Understanding the interaction between businesses and the economy allows stock investors to make wiser and more profitable investment decisions. The savvy stock investor will also analyze the economy for its effect on the company's ability to generate future revenue and earnings growth. It is the state of the economy which will dictate whether the future revenue and earnings growth are enhanced or inhibited.
All products and services provided by businesses ultimately end up with the consumer whether directly or indirectly. Consumers are simply the general public who require these products and services. Businesses provide these products which can be anything from food to electrical appliances to motor vehicles. Businesses also provide services which can be anything from tax advice to hair dressing to medical care.
Consumers are the general public who use the
products and services provided by businesses
The consumer and the businesses that provide the products and services to the consumer are what makes up the economy.
The basic relationship between businesses and the economy is quite straight forward and can be summed up as follows;
Relationship between businesses and the economy:
- The more money consumers have, the more money consumers spend to acquire products and services.
- The more products and services that businesses provide to consumers, the more money these businesses make.
- The more money businesses make, the more money these businesses are worth.
- The more money these businesses are worth, the higher their stock prices will be.
- The higher the stock prices are, the wealthier the investors are.
- The wealthier the investors are, the more money they have.
- The more money investors have, the more money they spend and thus the cycle repeats.
No doubly what caught the attention of stock investors is that stock prices are tied to the state of the U.S. economy. To be specific, stock prices are tied to business profits and business profits are tied to the economy.
When the products and services that businesses are required to provide increases, they generally need to employ more staff which reduces the unemployment rate. These new employees now have an income and they will naturally spend money to acquire products and services which they previously could not afford. This additional spending adds additional demand for those products and services which further increases the products and services businesses must provide.
This general process is broadly known as an expanding economy. The expanding economy is what makes stock investing profitable and is part of the business cycle. This profitable investing phase is referred to as a Bull market.
Unfortunately for stock investors, the economy cannot keep expanding indefinitely and a correction occurs when the growth in the economy tops out.
When this happens, consumers tighten their spending which leads to less demand for products and services. Since businesses now need to provide less products and services they no longer need the additional staff. The consequence for the employees is that some of them are retrenched and therefore unemployment increases. To make things worse, these retrenched employees now have less money to spend for products and services which further reduces the demand for these.
While the economy is reversing its expansion, business profits are declining along with their worth. This general process is broadly known as a contracting economy and is also referred to as an economic recession if the economy contracts for more than two consecutive quarters. The contracting economy causes stock prices to drop which makes stock investing unprofitable and this phase is referred to as a Bear market.
Fortunately for stock investors, the U.S. economy spends considerably more time expanding than it does contracting.
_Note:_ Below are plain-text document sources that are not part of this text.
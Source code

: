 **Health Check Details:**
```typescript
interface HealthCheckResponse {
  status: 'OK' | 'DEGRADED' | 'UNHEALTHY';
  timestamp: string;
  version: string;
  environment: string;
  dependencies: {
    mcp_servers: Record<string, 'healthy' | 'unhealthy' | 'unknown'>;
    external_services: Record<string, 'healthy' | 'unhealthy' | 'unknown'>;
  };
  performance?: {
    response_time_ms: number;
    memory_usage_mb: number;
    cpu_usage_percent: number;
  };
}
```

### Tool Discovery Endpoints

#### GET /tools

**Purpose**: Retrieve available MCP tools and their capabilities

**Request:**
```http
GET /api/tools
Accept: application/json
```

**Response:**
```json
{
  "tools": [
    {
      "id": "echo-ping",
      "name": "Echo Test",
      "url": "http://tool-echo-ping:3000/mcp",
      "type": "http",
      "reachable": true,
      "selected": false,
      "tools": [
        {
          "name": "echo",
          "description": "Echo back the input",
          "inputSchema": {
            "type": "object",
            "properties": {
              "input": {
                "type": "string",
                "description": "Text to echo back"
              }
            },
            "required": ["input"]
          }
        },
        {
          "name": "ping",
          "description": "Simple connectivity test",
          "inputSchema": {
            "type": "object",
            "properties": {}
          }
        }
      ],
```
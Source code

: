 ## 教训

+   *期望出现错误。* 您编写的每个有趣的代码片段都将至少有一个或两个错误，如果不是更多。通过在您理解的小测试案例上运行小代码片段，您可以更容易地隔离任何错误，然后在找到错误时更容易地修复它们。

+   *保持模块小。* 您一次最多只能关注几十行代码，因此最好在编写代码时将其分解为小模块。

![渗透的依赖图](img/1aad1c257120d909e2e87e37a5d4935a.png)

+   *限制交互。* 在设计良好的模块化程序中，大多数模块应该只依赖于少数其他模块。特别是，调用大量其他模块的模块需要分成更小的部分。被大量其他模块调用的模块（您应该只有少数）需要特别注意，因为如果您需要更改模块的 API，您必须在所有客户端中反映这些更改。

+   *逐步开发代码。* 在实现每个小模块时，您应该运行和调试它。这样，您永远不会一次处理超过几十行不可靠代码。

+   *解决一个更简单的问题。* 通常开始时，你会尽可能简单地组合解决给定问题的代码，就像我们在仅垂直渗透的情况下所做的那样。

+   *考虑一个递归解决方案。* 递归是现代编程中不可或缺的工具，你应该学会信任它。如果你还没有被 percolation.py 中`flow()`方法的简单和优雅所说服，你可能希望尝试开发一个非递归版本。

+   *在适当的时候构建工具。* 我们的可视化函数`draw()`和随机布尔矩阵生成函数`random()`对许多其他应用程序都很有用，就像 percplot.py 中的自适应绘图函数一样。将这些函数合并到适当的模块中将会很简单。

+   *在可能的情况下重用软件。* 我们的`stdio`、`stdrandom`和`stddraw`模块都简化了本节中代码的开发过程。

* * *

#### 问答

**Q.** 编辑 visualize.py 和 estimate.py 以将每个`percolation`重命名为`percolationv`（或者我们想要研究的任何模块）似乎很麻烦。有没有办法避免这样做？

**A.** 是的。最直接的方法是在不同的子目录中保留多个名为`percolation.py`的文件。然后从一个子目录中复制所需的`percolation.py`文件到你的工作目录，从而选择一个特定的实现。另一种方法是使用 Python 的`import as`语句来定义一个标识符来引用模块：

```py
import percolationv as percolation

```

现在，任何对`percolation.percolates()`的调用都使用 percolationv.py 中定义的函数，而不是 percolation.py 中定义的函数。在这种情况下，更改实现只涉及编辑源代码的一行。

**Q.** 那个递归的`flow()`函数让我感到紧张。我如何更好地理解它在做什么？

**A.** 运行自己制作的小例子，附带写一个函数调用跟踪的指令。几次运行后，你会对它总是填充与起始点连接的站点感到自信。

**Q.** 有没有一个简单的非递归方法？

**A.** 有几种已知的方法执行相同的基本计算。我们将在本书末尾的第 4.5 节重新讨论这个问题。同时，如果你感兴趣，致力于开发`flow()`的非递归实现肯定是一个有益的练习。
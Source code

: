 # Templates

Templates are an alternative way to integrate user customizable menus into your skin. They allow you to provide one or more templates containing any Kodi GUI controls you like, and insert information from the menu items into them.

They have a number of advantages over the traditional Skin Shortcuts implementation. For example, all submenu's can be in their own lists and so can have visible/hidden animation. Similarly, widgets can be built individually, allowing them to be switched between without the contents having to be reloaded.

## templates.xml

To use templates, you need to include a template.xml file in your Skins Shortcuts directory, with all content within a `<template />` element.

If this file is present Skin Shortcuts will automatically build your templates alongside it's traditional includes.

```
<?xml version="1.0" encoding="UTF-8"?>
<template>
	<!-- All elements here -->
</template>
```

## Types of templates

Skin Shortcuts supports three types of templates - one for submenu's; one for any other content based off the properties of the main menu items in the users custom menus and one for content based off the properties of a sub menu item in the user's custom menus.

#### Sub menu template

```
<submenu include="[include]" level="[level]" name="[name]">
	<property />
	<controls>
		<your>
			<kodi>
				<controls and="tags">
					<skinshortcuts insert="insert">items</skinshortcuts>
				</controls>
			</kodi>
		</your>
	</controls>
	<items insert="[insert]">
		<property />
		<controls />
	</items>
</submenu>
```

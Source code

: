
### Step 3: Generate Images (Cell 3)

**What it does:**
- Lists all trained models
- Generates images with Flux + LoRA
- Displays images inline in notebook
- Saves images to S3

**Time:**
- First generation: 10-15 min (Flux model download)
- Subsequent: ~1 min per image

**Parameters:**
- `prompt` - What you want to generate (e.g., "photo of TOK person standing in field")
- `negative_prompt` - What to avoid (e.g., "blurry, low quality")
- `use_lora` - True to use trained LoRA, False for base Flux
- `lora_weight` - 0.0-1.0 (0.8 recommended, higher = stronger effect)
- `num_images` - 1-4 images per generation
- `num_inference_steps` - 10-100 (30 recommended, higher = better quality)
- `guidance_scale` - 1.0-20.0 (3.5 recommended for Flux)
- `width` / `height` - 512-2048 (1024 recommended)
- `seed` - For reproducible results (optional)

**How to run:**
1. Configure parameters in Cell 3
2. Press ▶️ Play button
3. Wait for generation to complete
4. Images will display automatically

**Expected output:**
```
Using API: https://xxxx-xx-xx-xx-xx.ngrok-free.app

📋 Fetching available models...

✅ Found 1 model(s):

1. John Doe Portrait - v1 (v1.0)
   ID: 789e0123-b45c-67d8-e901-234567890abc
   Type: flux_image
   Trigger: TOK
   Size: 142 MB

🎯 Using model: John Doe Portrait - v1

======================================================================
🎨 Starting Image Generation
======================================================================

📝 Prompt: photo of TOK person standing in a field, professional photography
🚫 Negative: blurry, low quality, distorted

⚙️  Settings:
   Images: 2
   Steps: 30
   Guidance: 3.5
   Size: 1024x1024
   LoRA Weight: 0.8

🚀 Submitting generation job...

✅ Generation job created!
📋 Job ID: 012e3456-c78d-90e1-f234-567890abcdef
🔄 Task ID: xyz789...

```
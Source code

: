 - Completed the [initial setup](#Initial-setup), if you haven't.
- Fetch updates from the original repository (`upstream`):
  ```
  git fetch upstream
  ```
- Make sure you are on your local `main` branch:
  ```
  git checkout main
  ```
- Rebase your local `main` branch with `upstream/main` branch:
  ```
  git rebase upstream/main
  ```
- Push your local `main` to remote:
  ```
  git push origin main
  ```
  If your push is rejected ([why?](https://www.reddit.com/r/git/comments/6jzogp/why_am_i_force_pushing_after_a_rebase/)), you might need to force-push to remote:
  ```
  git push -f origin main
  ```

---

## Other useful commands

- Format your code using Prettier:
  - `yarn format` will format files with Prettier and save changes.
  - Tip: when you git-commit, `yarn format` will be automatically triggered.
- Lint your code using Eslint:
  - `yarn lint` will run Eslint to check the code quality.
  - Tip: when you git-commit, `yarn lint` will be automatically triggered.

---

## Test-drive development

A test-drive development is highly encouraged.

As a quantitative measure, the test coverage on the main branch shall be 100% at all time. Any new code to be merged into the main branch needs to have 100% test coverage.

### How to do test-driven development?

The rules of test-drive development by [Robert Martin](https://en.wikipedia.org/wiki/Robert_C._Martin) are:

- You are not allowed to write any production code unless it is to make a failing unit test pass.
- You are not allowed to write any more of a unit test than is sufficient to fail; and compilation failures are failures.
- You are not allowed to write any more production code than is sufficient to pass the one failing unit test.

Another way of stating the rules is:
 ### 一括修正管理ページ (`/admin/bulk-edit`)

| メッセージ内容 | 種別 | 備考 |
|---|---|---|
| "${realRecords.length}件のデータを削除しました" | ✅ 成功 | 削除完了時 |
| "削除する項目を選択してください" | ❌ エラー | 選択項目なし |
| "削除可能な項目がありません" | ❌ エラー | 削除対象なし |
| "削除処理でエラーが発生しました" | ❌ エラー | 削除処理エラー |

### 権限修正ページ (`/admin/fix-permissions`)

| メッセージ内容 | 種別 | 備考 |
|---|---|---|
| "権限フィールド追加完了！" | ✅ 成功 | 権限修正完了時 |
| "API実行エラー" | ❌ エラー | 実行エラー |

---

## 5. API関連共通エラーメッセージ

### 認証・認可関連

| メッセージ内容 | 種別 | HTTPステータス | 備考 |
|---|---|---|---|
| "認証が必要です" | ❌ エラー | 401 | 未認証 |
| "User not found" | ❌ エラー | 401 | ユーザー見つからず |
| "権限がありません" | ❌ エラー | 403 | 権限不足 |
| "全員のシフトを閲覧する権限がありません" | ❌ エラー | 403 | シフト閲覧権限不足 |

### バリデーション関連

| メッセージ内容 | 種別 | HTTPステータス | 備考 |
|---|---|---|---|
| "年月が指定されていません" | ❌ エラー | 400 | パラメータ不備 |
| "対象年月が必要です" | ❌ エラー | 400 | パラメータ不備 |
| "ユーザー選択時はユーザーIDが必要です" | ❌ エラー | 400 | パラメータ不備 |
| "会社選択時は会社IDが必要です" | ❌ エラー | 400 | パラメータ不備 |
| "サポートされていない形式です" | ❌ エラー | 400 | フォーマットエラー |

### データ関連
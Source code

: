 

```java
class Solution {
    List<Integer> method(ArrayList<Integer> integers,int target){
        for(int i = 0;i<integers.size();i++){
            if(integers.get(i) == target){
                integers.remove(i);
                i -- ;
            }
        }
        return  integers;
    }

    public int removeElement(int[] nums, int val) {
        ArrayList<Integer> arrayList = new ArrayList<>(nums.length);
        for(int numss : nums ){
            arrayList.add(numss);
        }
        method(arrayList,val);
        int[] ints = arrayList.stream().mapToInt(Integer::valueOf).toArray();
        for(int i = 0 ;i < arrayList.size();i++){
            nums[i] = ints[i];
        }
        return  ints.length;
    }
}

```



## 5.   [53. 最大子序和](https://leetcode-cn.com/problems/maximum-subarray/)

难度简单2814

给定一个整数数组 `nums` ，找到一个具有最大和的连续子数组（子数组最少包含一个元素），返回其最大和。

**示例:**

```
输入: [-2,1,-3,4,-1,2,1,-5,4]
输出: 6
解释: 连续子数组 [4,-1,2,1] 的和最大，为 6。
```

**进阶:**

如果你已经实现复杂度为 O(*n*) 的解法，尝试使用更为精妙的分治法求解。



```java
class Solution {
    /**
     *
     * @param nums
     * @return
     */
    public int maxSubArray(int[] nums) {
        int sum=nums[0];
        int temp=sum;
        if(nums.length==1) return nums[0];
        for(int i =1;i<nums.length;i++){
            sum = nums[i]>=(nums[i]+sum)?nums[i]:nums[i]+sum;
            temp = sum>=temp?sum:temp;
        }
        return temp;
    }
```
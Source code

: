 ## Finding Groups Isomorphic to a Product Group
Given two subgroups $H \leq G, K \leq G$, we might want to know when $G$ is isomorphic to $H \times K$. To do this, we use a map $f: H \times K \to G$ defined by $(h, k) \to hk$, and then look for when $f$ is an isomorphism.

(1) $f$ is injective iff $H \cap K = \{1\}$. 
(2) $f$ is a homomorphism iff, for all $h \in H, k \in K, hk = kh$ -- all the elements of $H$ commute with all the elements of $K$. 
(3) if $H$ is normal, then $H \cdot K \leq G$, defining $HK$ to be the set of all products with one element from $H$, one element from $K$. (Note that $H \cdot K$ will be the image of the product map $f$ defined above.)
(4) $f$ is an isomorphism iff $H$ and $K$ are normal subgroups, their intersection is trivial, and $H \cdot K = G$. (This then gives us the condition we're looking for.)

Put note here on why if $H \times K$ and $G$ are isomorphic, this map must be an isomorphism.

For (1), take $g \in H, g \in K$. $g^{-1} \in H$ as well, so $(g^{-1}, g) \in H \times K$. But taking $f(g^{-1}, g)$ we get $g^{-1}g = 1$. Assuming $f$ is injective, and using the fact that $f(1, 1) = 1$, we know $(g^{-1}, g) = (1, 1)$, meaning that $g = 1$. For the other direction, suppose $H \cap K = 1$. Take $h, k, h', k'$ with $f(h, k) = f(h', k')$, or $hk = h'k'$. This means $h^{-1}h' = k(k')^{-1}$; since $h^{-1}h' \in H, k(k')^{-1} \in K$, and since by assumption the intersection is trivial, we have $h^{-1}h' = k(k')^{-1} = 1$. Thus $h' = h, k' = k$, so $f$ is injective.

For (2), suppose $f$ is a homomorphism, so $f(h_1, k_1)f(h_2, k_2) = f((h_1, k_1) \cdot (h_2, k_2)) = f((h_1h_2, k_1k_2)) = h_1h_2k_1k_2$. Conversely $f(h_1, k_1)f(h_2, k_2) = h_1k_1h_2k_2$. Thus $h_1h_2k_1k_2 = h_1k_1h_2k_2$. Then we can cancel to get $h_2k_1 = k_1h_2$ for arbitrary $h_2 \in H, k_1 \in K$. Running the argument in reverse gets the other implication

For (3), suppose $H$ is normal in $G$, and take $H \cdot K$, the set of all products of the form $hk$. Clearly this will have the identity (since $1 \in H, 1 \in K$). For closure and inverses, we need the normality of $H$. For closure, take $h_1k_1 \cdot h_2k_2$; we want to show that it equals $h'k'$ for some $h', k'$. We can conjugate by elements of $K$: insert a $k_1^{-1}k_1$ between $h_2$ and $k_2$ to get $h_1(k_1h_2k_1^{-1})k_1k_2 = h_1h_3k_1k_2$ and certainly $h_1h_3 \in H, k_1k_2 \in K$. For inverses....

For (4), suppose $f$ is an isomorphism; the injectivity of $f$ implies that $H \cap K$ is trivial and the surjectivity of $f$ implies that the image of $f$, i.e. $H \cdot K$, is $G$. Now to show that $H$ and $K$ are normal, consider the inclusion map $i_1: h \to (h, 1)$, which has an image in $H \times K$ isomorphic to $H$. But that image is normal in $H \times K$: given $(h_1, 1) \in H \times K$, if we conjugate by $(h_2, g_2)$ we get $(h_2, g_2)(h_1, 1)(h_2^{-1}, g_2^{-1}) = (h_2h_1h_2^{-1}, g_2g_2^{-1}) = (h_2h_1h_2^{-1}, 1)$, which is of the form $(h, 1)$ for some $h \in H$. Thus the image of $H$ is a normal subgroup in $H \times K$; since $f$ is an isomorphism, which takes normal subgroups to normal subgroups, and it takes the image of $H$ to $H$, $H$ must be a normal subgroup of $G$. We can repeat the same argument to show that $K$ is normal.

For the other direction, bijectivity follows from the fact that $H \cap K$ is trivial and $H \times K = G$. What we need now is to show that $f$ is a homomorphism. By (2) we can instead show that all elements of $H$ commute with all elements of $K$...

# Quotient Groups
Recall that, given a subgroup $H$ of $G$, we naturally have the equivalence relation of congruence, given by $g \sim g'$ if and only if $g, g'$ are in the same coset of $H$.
The economy spends considerably more time
expanding than it does contracting
The contraction phase has averaged around three quarters since 1950 and is generally much shorter than the expansion phase which can be quite long and can be in the order of a decade or more.
By now the stock investor has probably realized why the economy is important to their investment decision making process. Certainly a contracting economy is not good for businesses or the stock market, but it is a natural part of the economic business cycle.
The expanding economy is what attracts the most interest from the general public who due to a buoyant stock market are eager to participate with growth investing being extremely popular with new market participants. While the economy is contracting there are stock investing strategies which capitalize on a temporarily weak business environment with value investing being popular amongst the savvy investors.